> _Your goal_: Within the records, find every line that includes the word "Catarina" and copy it.

=== Section Start ===

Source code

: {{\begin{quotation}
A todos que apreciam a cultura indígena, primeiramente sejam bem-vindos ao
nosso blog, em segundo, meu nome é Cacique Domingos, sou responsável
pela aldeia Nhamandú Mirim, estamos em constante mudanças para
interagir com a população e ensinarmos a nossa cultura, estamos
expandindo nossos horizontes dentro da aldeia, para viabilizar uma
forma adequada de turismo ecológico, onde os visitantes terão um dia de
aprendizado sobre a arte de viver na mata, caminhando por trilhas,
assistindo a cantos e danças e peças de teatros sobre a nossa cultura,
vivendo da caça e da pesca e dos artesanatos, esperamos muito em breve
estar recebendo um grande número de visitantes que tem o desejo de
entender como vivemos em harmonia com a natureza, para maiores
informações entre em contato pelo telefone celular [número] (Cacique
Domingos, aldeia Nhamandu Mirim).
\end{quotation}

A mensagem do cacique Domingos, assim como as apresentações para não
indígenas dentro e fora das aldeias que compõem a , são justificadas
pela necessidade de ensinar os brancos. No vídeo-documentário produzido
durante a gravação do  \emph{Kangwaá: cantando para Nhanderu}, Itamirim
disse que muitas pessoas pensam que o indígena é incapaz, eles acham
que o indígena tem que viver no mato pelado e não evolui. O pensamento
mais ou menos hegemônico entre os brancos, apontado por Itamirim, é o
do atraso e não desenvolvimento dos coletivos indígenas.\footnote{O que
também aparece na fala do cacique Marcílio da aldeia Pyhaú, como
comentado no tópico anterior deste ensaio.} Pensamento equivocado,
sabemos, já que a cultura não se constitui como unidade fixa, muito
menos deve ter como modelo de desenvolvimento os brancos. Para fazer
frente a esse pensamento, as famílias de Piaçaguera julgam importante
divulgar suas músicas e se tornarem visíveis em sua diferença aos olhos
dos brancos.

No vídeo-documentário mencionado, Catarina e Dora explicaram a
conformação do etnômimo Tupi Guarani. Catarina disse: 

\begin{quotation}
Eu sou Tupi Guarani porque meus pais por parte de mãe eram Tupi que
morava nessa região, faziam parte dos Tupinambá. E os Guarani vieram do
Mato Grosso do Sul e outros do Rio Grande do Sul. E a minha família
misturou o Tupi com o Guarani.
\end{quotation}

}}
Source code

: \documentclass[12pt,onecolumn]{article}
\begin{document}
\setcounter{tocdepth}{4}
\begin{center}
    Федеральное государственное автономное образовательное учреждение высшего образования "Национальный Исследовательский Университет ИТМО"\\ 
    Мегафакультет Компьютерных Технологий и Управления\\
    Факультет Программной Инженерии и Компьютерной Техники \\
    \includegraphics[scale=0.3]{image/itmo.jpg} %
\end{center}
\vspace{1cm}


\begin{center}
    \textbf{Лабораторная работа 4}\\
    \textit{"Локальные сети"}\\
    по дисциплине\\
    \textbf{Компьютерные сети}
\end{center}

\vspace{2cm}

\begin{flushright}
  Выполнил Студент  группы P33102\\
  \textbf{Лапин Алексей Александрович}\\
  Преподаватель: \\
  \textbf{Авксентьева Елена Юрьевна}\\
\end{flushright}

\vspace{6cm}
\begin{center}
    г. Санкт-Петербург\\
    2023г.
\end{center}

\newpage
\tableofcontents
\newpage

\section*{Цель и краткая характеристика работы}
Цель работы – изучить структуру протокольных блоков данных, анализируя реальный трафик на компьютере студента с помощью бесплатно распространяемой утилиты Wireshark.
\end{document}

=== Section End ===

> _Answer area_:
No vídeo-documentário mencionado, Catarina e Dora explicaram a
conformação do etnômimo Tupi Guarani. Catarina disse: 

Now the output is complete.